__Assignment__
Only the lines from the one with "- You may now" to the end of the data below should be given again, exactly as written.

__Material shown__
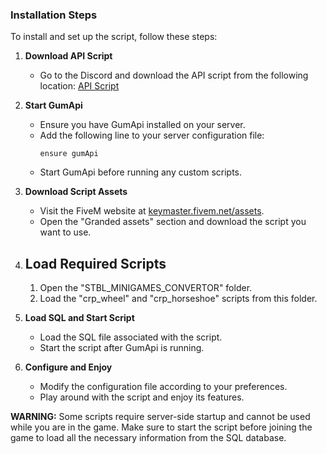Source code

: 
### Installation Steps

To install and set up the script, follow these steps:

1. **Download API Script**
   - Go to the Discord and download the API script from the following location: [API Script](https://discord.com/channels/870659641879724104/1048999455157919744)

2. **Start GumApi**
   - Ensure you have GumApi installed on your server.
   - Add the following line to your server configuration file:
     ```
     ensure gumApi
     ```
   - Start GumApi before running any custom scripts.

3. **Download Script Assets**
   - Visit the FiveM website at [keymaster.fivem.net/assets](https://keymaster.fivem.net/assets).
   - Open the "Granded assets" section and download the script you want to use.

4. ## **Load Required Scripts**
    1. Open the "STBL_MINIGAMES_CONVERTOR" folder.
    2. Load the "crp_wheel" and "crp_horseshoe" scripts from this folder.

5. **Load SQL and Start Script**
   - Load the SQL file associated with the script.
   - Start the script after GumApi is running.

6. **Configure and Enjoy**
   - Modify the configuration file according to your preferences.
   - Play around with the script and enjoy its features.

**WARNING:** Some scripts require server-side startup and cannot be used while you are in the game. Make sure to start the script before joining the game to load all the necessary information from the SQL database.
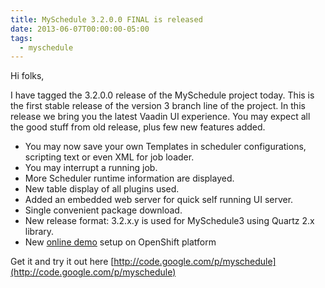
 ```yaml
---
title: MySchedule 3.2.0.0 FINAL is released
date: 2013-06-07T00:00:00-05:00
tags:
  - myschedule
---
```


Hi folks,

I have tagged the 3.2.0.0 release of the MySchedule project today. This is the first stable release of the version 3 branch line of the project. In this release we bring you the latest Vaadin UI experience. You may expect all the good stuff from old release, plus few new features added. 

- You may now save your own Templates in scheduler configurations, scripting text or even XML for job loader.
- You may interrupt a running job.
- More Scheduler runtime information are displayed.
- New table display of all plugins used.
- Added an embedded web server for quick self running UI server.
- Single convenient package download.
- New release format: 3.2.x.y is used for MySchedule3 using Quartz 2.x library.
- New [online demo](http://demo-myschedule.rhcloud.com) setup on OpenShift platform

Get it and try it out here [http://code.google.com/p/myschedule](http://code.google.com/p/myschedule)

__Solution for this problem__
- You may now save your own Templates in scheduler configurations, scripting text or even XML for job loader.
- You may interrupt a running job.
- More Scheduler runtime information are displayed.
- New table display of all plugins used.
- Added an embedded web server for quick self running UI server.
- Single convenient package download.
- New release format: 3.2.x.y is used for MySchedule3 using Quartz 2.x library.
- New [online demo](http://demo-myschedule.rhcloud.com) setup on OpenShift platform

Get it and try it out here [http://code.google.com/p/myschedule](http://code.google.com/p/myschedule)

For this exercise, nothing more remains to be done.